Dans la tradition du gospel, Bruce se révolte contre sa ville en ruines, My city of ruins, morceau tiré de The Rising, son album fortement imprégné du traumatisme des attentats du 11 septembre 2001 détruisant les tours jumelles du World Trade Center.
Durant quelques minutes, la salle profane de Bercy possède un faux air de chapelle de Harlem. Le Boss prédicateur, dansant presque en chaire, harangue, hypnotise même ses ouailles qui, bras levés, prient avec lui :
« I pray lord
With these hands,
I pray for the strength, Lord
With these hands,
I pray for the faith, Lord
We pray for your love, Lord
We pray for the lost, Lord
We pray for this world, Lord
We pray for the strength, Lord
We pray for the strength, Lord
Come on, rise up ! »
Chanson de deuil mais aussi de reconstruction. Des chœurs qui donnent du baume aux cœurs. Frissons garantis !

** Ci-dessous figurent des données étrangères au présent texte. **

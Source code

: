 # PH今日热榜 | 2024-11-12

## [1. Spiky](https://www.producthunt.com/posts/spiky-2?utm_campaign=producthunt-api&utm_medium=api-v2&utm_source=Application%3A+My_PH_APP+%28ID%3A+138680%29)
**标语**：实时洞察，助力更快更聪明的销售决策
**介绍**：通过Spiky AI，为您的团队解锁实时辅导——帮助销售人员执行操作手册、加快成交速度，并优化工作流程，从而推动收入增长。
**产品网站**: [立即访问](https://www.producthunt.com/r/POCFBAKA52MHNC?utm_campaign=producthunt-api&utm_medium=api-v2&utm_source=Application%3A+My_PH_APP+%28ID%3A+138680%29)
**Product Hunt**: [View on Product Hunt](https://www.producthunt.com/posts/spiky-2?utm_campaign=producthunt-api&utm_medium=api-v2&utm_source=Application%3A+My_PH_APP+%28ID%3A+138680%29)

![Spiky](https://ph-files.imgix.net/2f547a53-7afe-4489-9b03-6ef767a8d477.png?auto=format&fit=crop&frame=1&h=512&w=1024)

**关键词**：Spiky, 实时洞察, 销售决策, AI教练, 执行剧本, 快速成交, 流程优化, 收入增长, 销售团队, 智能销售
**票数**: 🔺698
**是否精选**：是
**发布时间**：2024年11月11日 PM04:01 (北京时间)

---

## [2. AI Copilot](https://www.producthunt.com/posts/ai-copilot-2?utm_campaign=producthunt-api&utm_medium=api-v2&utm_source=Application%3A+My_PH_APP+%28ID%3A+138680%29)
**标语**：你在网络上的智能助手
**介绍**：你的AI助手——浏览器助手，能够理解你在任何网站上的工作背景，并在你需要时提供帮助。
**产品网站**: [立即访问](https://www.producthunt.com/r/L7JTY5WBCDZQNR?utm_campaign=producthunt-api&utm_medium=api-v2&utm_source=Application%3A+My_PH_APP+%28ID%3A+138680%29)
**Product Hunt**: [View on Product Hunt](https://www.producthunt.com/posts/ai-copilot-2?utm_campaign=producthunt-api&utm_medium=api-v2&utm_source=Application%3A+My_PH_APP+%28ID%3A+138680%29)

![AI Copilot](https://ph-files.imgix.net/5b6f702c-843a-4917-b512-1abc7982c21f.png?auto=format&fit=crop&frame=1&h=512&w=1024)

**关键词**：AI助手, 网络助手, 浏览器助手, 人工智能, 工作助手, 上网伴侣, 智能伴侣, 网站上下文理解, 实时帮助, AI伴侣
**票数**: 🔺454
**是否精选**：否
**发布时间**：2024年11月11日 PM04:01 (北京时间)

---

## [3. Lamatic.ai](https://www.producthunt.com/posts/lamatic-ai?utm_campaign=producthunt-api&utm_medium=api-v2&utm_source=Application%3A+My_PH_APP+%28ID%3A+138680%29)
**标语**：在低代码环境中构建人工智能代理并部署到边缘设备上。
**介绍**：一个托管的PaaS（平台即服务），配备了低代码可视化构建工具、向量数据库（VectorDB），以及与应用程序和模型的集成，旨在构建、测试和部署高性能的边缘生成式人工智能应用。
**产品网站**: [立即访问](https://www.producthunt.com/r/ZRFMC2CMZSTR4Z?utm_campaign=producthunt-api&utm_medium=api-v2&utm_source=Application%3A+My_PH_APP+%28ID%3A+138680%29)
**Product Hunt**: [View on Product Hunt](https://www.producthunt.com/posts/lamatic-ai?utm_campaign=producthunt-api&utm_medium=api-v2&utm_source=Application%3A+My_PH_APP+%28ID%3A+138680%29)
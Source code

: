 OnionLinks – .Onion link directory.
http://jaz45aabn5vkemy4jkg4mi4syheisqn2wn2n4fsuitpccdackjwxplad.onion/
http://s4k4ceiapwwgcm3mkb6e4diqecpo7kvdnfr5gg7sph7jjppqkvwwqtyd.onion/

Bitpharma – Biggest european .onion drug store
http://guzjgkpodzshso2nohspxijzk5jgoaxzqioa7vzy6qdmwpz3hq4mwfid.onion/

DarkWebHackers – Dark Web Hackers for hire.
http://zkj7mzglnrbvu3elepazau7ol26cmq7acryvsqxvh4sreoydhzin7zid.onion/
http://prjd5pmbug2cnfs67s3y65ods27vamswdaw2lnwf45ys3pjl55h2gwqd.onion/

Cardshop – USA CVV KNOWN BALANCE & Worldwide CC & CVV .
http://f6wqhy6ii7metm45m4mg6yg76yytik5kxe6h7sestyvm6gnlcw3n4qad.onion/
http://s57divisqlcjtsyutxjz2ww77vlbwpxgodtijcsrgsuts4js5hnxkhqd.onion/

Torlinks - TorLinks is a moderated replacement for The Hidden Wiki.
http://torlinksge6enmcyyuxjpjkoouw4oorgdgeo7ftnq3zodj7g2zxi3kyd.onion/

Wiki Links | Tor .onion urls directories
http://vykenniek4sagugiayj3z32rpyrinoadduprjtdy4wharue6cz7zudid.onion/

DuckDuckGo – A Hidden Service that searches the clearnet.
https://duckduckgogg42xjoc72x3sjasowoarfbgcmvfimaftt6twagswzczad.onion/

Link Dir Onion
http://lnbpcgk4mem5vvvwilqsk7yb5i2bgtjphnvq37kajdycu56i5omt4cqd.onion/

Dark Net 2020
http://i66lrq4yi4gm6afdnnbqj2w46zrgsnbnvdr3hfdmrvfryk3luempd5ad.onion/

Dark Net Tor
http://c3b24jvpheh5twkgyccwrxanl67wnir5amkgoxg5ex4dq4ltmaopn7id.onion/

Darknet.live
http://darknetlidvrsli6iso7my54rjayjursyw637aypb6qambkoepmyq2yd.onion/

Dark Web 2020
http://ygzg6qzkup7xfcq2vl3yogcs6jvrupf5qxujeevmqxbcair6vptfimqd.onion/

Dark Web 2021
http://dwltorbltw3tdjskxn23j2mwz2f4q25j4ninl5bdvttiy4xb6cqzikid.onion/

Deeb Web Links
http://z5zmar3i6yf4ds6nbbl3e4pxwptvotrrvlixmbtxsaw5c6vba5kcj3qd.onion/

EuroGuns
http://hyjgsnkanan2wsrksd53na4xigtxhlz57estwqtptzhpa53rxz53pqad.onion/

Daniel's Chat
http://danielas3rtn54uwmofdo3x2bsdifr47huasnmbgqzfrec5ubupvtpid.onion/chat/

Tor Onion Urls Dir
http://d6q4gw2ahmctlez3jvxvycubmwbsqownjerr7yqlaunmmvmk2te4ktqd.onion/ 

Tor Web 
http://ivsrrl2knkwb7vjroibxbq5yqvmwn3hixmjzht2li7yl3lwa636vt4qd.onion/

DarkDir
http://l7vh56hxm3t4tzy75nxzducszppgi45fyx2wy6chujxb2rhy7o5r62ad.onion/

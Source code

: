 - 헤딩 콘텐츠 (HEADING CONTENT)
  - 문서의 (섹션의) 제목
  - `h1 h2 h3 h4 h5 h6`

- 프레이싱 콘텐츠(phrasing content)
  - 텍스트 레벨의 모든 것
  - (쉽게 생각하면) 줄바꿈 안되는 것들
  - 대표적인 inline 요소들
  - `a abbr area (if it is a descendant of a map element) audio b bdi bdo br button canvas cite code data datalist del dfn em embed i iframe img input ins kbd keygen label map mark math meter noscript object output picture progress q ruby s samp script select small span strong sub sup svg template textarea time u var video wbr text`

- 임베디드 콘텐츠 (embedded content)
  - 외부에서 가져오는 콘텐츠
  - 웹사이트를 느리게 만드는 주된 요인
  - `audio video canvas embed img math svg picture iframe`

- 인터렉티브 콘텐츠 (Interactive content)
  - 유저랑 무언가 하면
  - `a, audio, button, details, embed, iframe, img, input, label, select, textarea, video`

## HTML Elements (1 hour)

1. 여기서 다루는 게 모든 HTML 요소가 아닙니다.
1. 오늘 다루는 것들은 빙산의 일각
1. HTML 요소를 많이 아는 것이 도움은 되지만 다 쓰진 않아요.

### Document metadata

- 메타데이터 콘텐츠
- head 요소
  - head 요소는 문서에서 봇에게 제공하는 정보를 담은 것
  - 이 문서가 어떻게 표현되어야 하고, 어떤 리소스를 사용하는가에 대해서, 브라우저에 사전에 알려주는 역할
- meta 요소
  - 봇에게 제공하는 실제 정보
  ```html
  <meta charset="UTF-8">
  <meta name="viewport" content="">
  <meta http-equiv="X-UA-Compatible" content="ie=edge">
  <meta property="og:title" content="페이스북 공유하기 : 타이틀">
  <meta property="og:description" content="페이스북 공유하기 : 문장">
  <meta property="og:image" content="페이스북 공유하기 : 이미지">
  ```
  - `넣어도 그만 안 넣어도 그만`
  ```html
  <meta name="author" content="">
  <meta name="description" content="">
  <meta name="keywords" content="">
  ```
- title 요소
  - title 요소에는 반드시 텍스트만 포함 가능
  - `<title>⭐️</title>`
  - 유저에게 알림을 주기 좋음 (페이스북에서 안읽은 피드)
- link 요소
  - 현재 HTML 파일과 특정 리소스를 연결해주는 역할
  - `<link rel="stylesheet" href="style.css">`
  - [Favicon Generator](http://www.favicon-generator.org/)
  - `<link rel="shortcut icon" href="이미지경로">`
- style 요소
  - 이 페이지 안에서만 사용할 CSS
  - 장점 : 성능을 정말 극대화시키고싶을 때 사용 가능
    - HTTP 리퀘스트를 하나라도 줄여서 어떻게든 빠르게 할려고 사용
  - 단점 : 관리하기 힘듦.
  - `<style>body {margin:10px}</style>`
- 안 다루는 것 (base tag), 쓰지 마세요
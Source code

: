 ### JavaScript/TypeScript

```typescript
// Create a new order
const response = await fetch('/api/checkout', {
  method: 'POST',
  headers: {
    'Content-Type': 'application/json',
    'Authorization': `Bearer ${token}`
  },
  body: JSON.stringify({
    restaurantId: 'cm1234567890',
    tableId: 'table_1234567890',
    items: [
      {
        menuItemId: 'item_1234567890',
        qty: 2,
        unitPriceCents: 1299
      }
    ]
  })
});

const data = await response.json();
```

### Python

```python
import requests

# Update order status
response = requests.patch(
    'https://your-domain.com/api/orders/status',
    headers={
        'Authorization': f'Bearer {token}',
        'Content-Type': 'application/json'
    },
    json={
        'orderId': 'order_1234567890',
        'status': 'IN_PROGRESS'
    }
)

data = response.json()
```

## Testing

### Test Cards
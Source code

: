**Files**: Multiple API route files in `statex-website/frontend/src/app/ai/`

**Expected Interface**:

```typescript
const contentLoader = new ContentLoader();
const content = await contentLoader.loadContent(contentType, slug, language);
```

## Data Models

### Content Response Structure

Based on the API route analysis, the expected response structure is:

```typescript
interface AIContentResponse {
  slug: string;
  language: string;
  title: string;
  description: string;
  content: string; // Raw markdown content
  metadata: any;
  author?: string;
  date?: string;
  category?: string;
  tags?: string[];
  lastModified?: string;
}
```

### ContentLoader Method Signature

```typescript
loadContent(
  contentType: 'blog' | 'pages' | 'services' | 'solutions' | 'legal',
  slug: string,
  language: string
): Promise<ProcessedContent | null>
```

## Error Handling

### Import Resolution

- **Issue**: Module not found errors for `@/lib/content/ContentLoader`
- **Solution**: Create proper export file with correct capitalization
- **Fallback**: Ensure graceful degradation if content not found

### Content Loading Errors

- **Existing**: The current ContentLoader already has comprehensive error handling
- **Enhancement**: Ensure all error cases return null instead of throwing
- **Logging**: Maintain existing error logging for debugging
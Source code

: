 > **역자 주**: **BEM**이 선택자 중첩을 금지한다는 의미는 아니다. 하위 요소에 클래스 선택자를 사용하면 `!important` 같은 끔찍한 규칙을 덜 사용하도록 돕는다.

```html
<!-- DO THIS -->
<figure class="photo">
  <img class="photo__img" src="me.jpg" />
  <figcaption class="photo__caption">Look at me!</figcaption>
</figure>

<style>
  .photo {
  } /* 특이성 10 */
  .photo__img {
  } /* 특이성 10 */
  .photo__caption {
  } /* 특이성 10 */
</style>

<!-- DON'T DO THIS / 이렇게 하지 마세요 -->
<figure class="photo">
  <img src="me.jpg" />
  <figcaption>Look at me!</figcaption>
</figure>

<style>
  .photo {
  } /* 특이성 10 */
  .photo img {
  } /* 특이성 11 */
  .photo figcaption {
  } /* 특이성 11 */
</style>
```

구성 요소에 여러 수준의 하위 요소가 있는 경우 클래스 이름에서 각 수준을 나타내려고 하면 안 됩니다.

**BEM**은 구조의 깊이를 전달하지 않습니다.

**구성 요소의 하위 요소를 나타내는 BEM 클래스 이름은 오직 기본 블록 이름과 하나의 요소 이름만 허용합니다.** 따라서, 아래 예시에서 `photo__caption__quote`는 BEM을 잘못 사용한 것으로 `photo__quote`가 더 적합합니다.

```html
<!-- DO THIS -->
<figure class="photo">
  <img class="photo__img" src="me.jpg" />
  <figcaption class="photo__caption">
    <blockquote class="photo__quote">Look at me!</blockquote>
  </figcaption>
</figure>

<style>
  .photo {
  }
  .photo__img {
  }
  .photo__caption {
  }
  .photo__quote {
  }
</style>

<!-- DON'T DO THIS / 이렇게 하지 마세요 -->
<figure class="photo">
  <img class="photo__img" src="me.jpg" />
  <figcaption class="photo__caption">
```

Bruce en profite pour présenter tous les membres du E Street Band. Standing ovation spéciale pour le saxophoniste Jake Clemons dont chaque solo sera acclamé, vous savez pourquoi, et pour son épouse Patti Scialfa de retour. Oui, « Patti est là ! » comme il soulignera plusieurs fois malicieusement au cours de la soirée.
La messe n’est pas tout à fait dite. On le croit déjà sonné, les années commencent à compter peut-être, il s’affaisse sur son pied de micro … mais c’est pour mieux embraser aussitôt Bercy avec Spirit in the night. La communion est totale. All night, évidemment, lui répond comme d’habitude en écho la foule. Bruce la remercie en allant à son contact. Il serre les mains qui se tendent, il se laisse caresser les cheveux comme s’il fallait s’entraider et se réconforter en ces temps de crise.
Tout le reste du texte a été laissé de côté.